### SUPPLIED MATERIAL:
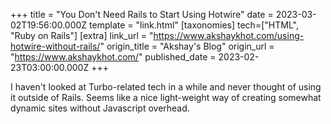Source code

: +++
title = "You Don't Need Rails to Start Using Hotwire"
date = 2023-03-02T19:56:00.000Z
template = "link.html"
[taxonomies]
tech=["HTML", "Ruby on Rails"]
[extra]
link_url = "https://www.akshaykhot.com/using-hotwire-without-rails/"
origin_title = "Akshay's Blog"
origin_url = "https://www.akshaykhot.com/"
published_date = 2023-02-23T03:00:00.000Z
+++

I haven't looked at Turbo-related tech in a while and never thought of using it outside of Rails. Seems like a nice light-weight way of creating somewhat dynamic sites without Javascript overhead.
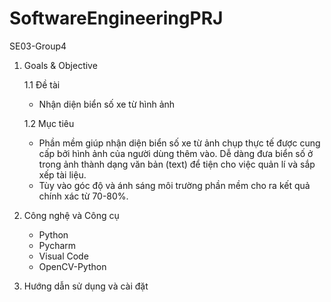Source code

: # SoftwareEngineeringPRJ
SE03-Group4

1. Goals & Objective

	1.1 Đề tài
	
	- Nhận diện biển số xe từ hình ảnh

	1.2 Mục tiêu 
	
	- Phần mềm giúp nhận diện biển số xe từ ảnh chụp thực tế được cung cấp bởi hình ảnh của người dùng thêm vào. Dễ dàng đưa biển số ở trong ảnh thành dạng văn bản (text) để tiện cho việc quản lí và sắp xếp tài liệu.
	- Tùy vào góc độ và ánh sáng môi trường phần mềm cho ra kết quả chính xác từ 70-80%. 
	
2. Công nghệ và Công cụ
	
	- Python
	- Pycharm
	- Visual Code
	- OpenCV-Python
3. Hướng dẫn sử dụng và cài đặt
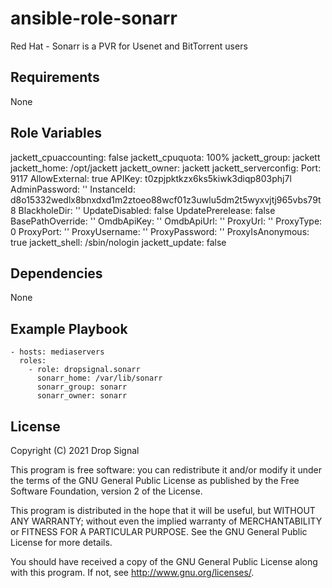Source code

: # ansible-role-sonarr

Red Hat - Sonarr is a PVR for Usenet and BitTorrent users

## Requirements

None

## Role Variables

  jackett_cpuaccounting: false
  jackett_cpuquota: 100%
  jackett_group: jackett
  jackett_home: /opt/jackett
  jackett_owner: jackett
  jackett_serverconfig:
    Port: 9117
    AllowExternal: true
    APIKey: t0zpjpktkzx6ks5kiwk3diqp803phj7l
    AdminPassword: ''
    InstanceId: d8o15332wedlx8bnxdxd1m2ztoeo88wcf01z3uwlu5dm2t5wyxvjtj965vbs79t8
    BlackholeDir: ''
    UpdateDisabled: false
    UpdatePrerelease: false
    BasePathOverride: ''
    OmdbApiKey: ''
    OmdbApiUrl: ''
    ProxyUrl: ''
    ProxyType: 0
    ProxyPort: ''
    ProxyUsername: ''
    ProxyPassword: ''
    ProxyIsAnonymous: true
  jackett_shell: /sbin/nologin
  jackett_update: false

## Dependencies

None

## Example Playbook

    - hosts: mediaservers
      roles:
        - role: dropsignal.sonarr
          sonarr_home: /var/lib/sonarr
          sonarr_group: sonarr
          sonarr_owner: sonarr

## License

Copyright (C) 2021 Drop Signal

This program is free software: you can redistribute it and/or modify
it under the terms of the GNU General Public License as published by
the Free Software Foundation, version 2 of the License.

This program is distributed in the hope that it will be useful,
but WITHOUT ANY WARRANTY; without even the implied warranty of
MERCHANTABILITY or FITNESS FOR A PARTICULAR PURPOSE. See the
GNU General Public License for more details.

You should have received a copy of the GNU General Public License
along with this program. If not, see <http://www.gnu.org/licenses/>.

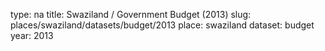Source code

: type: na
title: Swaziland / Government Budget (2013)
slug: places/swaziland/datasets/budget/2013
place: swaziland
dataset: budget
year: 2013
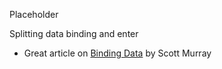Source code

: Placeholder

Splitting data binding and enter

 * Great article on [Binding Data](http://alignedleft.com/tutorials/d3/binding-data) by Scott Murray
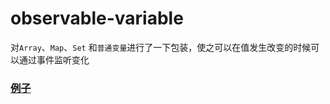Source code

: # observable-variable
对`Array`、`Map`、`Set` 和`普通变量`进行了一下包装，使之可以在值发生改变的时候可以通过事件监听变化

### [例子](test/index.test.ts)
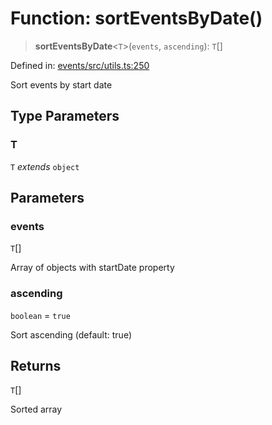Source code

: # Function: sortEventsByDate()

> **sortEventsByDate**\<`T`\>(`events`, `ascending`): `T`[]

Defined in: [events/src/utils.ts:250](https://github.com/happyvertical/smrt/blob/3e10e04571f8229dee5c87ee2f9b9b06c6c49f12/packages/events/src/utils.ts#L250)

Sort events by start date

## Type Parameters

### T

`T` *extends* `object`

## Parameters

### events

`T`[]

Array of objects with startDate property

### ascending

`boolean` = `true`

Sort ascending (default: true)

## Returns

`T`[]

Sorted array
--
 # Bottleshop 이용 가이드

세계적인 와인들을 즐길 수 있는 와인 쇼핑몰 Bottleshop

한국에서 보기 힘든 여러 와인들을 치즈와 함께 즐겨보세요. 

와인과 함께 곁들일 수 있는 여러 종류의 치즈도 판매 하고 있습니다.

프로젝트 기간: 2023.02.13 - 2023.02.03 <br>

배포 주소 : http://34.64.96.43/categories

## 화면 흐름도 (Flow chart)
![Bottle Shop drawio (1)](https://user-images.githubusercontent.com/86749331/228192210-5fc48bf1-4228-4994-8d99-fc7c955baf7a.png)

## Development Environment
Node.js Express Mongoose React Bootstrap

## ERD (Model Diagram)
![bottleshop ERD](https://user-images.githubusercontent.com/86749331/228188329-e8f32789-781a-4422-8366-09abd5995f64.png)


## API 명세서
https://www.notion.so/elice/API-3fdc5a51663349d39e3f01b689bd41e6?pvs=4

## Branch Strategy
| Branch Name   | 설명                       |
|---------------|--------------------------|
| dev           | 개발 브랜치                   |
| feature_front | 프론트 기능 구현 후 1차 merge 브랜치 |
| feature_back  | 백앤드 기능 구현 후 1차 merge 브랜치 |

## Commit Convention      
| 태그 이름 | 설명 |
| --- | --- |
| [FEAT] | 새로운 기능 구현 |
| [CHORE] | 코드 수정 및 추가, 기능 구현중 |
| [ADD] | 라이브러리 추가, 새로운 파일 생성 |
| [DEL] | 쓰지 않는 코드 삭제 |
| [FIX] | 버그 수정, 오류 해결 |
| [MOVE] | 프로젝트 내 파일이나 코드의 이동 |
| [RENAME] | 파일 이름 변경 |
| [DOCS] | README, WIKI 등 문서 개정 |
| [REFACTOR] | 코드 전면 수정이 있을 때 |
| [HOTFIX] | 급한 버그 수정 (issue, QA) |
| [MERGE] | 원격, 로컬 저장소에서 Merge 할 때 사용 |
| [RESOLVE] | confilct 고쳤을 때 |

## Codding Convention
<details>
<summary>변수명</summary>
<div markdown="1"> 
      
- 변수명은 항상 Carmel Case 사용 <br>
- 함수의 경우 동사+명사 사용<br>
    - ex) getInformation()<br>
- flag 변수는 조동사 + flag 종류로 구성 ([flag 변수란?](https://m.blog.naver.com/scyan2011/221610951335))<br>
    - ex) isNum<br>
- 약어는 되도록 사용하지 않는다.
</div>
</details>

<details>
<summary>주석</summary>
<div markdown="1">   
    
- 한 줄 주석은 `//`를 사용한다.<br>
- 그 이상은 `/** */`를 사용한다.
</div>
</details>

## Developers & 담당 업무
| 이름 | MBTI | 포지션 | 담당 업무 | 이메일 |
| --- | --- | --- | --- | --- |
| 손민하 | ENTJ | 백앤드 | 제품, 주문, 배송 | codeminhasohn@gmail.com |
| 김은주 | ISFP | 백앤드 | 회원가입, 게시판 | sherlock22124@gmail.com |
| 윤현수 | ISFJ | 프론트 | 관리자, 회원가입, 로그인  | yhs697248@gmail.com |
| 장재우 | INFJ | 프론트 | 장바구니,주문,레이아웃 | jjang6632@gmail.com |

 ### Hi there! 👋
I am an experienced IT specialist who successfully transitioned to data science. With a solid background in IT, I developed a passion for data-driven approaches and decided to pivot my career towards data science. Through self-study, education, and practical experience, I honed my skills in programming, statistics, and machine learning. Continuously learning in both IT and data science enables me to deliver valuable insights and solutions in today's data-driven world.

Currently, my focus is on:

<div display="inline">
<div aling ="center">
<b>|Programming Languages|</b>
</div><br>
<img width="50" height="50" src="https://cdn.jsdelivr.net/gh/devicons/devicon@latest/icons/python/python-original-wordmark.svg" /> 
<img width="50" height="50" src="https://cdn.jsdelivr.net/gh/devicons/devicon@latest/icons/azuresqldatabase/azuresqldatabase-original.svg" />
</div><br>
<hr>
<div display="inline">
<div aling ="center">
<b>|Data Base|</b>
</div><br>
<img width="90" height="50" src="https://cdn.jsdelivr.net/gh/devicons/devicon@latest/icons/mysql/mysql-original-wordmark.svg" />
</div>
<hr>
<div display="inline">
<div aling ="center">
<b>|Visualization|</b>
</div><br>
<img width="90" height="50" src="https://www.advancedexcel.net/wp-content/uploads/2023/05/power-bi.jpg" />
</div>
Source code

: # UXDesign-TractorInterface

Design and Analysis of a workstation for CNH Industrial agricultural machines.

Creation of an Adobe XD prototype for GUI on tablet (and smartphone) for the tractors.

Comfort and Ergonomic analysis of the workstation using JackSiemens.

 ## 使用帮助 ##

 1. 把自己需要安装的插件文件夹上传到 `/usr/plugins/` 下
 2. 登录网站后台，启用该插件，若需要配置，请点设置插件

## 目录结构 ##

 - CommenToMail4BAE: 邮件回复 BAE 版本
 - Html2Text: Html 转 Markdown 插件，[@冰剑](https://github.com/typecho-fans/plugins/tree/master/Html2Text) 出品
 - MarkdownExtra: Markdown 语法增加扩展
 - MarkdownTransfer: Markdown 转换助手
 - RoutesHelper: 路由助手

### TASK REQUIREMENTS:
Only the count is wanted: report how many lines of the material above hold the word "akshaykhot".

### YOUR SOLUTION:
2